No se olvide que pensar consiste en hablar uno consigo mismo, y para ello es imprescindible conocer el idioma. Y el idioma se aprende hablando, interactuando, escuchando y practicando desde la infancia. La sordera, al dificultar o imposibilitar el acceso natural al lenguaje oral, supone un obstáculo fundamental para el desarrollo del pensamiento, la socialización y la autonomía. Recordarlo es de Perogrullo, pero parece necesario repetirlo ante tanta confusión y discurso vacío.
No existe una “comunidad sorda”: basta de falacias y victimismo
Uno de los grandes errores y falacias que se han impuesto desde ciertos sectores institucionales y asociativos es la idea de que existe una “comunidad sorda” real, cohesionada, con lengua, cultura y valores propios, que representa a la mayoría de las personas sordas. Esto es falso.
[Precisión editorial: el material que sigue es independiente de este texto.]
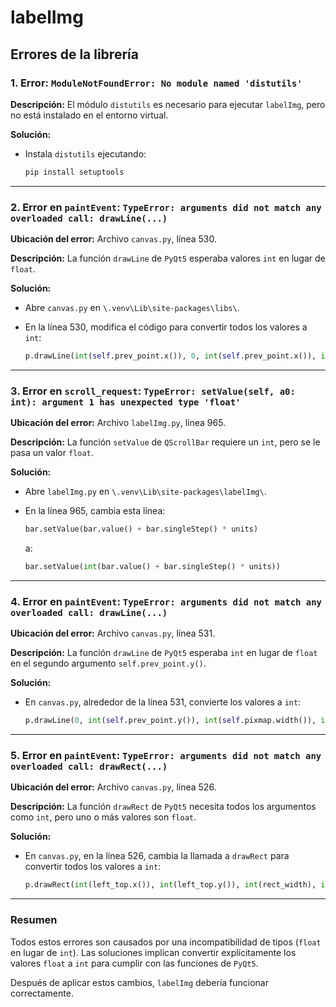# labelImg

## Errores de la librería

### 1. Error: `ModuleNotFoundError: No module named 'distutils'`

**Descripción:** El módulo `distutils` es necesario para ejecutar `labelImg`, pero no está instalado en el entorno virtual.

**Solución:**

- Instala `distutils` ejecutando:

     ```bash
     pip install setuptools
     ```

---

### 2. Error en `paintEvent`: `TypeError: arguments did not match any overloaded call: drawLine(...)`

**Ubicación del error:** Archivo `canvas.py`, línea 530.

**Descripción:** La función `drawLine` de `PyQt5` esperaba valores `int` en lugar de `float`.

**Solución:**

- Abre `canvas.py` en `\.venv\Lib\site-packages\libs\`.
- En la línea 530, modifica el código para convertir todos los valores a `int`:

     ```python
     p.drawLine(int(self.prev_point.x()), 0, int(self.prev_point.x()), int(self.pixmap.height()))
     ```

---

### 3. Error en `scroll_request`: `TypeError: setValue(self, a0: int): argument 1 has unexpected type 'float'`

**Ubicación del error:** Archivo `labelImg.py`, línea 965.

**Descripción:** La función `setValue` de `QScrollBar` requiere un `int`, pero se le pasa un valor `float`.

**Solución:**

- Abre `labelImg.py` en `\.venv\Lib\site-packages\labelImg\`.
- En la línea 965, cambia esta línea:

     ```python
     bar.setValue(bar.value() + bar.singleStep() * units)
     ```

     a:

     ```python
     bar.setValue(int(bar.value() + bar.singleStep() * units))
     ```

---

### 4. Error en `paintEvent`: `TypeError: arguments did not match any overloaded call: drawLine(...)`

**Ubicación del error:** Archivo `canvas.py`, línea 531.

**Descripción:** La función `drawLine` de `PyQt5` esperaba `int` en lugar de `float` en el segundo argumento `self.prev_point.y()`.

**Solución:**

- En `canvas.py`, alrededor de la línea 531, convierte los valores a `int`:

     ```python
     p.drawLine(0, int(self.prev_point.y()), int(self.pixmap.width()), int(self.prev_point.y()))
     ```

---

### 5. Error en `paintEvent`: `TypeError: arguments did not match any overloaded call: drawRect(...)`

**Ubicación del error:** Archivo `canvas.py`, línea 526.

**Descripción:** La función `drawRect` de `PyQt5` necesita todos los argumentos como `int`, pero uno o más valores son `float`.

**Solución:**

- En `canvas.py`, en la línea 526, cambia la llamada a `drawRect` para convertir todos los valores a `int`:

     ```python
     p.drawRect(int(left_top.x()), int(left_top.y()), int(rect_width), int(rect_height))
     ```

---

### Resumen

Todos estos errores son causados por una incompatibilidad de tipos (`float` en lugar de `int`). Las soluciones implican convertir explícitamente los valores `float` a `int` para cumplir con las funciones de `PyQt5`.

Después de aplicar estos cambios, `labelImg` debería funcionar correctamente.
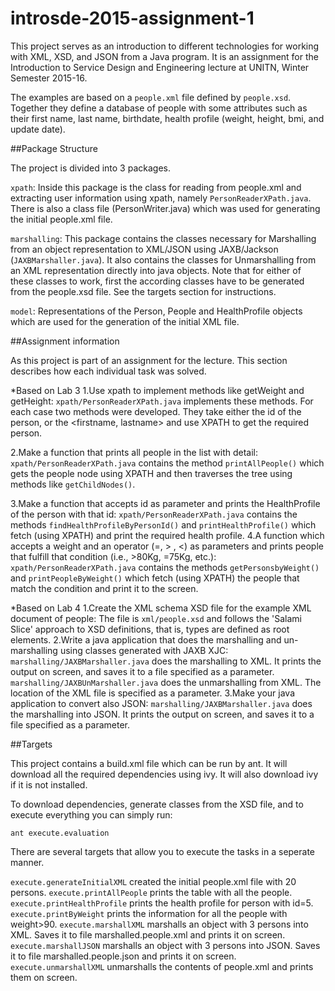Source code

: # introsde-2015-assignment-1

This project serves as an introduction to different technologies for working with XML, XSD, and JSON from a Java program. It is an assignment for the Introduction to Service Design and Engineering lecture at UNITN, Winter Semester 2015-16.

The examples are based on a `people.xml` file defined by `people.xsd`. Together they define a database of people with some attributes such as their first name, last name, birthdate, health profile (weight, height, bmi, and update date).

##Package Structure

The project is divided into 3 packages.

`xpath`: Inside this package is the class for reading from people.xml and extracting user information using xpath, namely `PersonReaderXPath.java`. There is also a class file (PersonWriter.java) which was used for generating the initial people.xml file.

`marshalling`: This package contains the classes necessary for Marshalling from an object representation to XML/JSON using JAXB/Jackson (`JAXBMarshaller.java`). It also contains the classes for Unmarshalling from an XML representation directly into java objects. Note that for either of these classes to work, first the according classes have to be generated from the people.xsd file. See the targets section for instructions.

`model`: Representations of the Person, People and HealthProfile objects which are used for the generation of the initial XML file.

##Assignment information

As this project is part of an assignment for the lecture. This section describes how each individual task was solved.

*Based on Lab 3
1.Use xpath to implement methods like getWeight and getHeight:
	`xpath/PersonReaderXPath.java` implements these methods. For each case two methods were developed. They take either the id of the person, or the <firstname, lastname> and use XPATH to get the required person.

2.Make a function that prints all people in the list with detail:
	`xpath/PersonReaderXPath.java` contains the method `printAllPeople()` which gets the people node using XPATH and then traverses the tree using methods like `getChildNodes()`.

3.Make a function that accepts id as parameter and prints the HealthProfile of the person with that id:
	`xpath/PersonReaderXPath.java` contains the methods `findHealthProfileByPersonId()` and `printHealthProfile()` which fetch (using XPATH) and print the required health profile.
4.A function which accepts a weight and an operator (=, > , <) as parameters and prints people that fulfill that condition (i.e., >80Kg, =75Kg, etc.):
	`xpath/PersonReaderXPath.java` contains the methods `getPersonsbyWeight()` and `printPeopleByWeight()` which fetch (using XPATH) the people that match the condition and print it to the screen.

*Based on Lab 4
1.Create the XML schema XSD file for the example XML document of people:
	The file is `xml/people.xsd` and follows the 'Salami Slice' approach to XSD definitions, that is, types are defined as root elements.
2.Write a java application that does the marshalling and un-marshalling using classes generated with JAXB XJC:
	`marshalling/JAXBMarshaller.java` does the marshalling to XML. It prints the output on screen, and saves it to a file specified as a parameter.
	`marshalling/JAXBUnMarshaller.java` does the unmarshalling from XML. The location of the XML file is specified as a parameter.
3.Make your java application to convert also JSON:
	`marshalling/JAXBMarshaller.java` does the marshalling into JSON. It prints the output on screen, and saves it to a file specified as a parameter.


##Targets

This project contains a build.xml file which can be run by ant. It will download all the required dependencies using ivy. It will also download ivy if it is not installed.

To download dependencies, generate classes from the XSD file, and to execute everything you can simply run:
```
ant execute.evaluation
```

There are several targets that allow you to execute the tasks in a seperate manner.

`execute.generateInitialXML` created the initial people.xml file with 20 persons.
`execute.printAllPeople` prints the table with all the people.
`execute.printHealthProfile` prints the health profile for person with id=5.
`execute.printByWeight` prints the information for all the people with weight>90.
`execute.marshallXML` marshalls an object with 3 persons into XML. Saves it to file marshalled.people.xml and prints it on screen.
`execute.marshallJSON` marshalls an object with 3 persons into JSON. Saves it to file marshalled.people.json and prints it on screen.
`execute.unmarshallXML` unmarshalls the contents of people.xml and prints them on screen.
La realidad es que la inmensa mayoría de los sordos en España —y en el mundo— no se identifican con ninguna comunidad diferenciada, ni usan la lengua de signos, ni comparten una cultura separada de la sociedad general. La “comunidad sorda” es, en la práctica, una construcción artificial, mantenida por intereses asociativos, subvenciones y discursos victimistas que solo benefician a una minoría ínfima y perpetúan la segregación.
Basta también de la cultura de la subvención y del victimismo institucionalizado.
Las personas sordas no necesitan lástima, ni paternalismo, ni que se gasten recursos públicos en soluciones simbólicas o en alimentar estructuras asociativas que no representan ni defienden las verdaderas prioridades del colectivo.